The preprocessing was all done in R, simply for the use of the dplyr library. The model itself was created in python, as below

from sklearn.ensemble import RandomForestClassifier
clf = RandomForestClassifier(n_jobs=-1,
                             random_state=123,
                             n_estimators=1000,
                             min_samples_split = 3,
                             bootstrap = True,
                             class_weight= 'balanced'
                             )

A common issue with posterior probabilities produced by classifiers such as a random forest is their calibration, or lack thereof. I common method of rectifying this is known as Platt scaling, which uses the sigmoid function to map the uncalibrated probabilities back to more accurate ones. See here, here and here for more explanation. This method is built in to sci-kit learn.


# Fit platt's scaling on validation set
# the method argument is given 'sigmoid' to say Platt is to be used as scaling method
calib = CalibratedClassifierCV(base_estimator=clf, method = 'sigmoid', cv = 4)
calib.fit(x_train, y_train)

One of the drawbacks of Platt scaling is that it requires a seperate validation dataset to train the model which maps the uncalibrated probabilities to calibrated ones. Otherwise, overfitting is common. This is an issue when dealing with a relatively small amount of data as is the case here. To get around this, cross-validation can be used whereby the random forest is trained on k-1 of our k folds, with scaling being trained on the remaining fold. This is repeated k times, with a different fold being used for Platt scaling each time, thus, not losing any data from the random forest training set.

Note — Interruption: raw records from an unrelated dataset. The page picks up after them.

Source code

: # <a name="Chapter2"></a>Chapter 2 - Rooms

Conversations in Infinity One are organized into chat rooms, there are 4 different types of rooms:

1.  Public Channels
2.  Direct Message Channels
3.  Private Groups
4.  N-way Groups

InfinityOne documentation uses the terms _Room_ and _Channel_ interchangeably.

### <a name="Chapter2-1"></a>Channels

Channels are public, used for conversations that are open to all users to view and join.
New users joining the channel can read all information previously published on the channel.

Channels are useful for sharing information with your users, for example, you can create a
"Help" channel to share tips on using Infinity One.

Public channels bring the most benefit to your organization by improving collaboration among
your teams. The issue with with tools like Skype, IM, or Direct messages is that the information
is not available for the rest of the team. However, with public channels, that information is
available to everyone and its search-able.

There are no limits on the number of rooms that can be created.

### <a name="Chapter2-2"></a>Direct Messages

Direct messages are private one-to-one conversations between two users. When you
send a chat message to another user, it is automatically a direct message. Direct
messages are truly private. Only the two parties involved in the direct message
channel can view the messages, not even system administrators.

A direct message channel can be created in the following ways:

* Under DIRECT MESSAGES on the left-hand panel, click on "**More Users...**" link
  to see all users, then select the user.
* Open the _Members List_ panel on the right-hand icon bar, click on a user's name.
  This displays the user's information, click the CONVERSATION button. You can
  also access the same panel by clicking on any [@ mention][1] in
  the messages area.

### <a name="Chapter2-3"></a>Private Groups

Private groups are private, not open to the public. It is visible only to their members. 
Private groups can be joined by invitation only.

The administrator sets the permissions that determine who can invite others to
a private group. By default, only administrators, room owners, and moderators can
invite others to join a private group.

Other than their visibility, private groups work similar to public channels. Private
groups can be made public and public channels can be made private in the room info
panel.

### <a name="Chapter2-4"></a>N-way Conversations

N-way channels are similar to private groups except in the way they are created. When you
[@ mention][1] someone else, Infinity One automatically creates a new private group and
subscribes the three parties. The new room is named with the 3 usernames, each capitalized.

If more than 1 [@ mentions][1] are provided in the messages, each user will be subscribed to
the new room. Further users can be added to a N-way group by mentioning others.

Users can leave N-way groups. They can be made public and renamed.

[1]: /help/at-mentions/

At this point, the model is complete, and hopefully with well calibrated and accurate probability estimates. A popular means of evaluating football predictions is the Ranked Probability Score, or RPS. This metric takes into account the ranked nature of the outcomes, i.e. Home Win » Draw » Away Win. A low RPS means accurate probabilities, so the lower the better.

The penal.t/y website has a nice explainer on RPS, and some R code which can be used to implement it is available here.

I’ve translated the code there to the python below.

def RPS(pred,obs):
    ncat = pred.shape[1]
    npred = pred.shape[0]
    print 'Number of outcomes: ', ncat
    print 'Number of predictions: ', npred
    rps = np.zeros(npred)
    for i in range(npred):
        obsvec = np.zeros(ncat)
        obsvec[obs[i]] = 1
        cumulative = 0
        for j in range(ncat):
            cumulative = cumulative + (np.sum(pred[i, :j]) - np.sum(obsvec[:j]))**2
        rps[i] = cumulative
    rps = np.divide(rps,(ncat - 1))
    return rps

The blog Cognitive Football runs a football prediction league each season, to judge the accuracy of various models. This can be used to judge the random forest model’s accuracy for the last 270 games of the 17/18 Premier League season. To do this, the RPS of my model’s predictions over that period can be calculated, and this works out to be .1962, meaning my model would have came in position 18 in the league table. This RPS is compared to .1877 and .1844 for fivethirtyeight and the probabilities implied by the betting market.

As a starting point for the random forest model, the performance is relatively good and should be improved upon in the coming months.

Written on November 29, 2018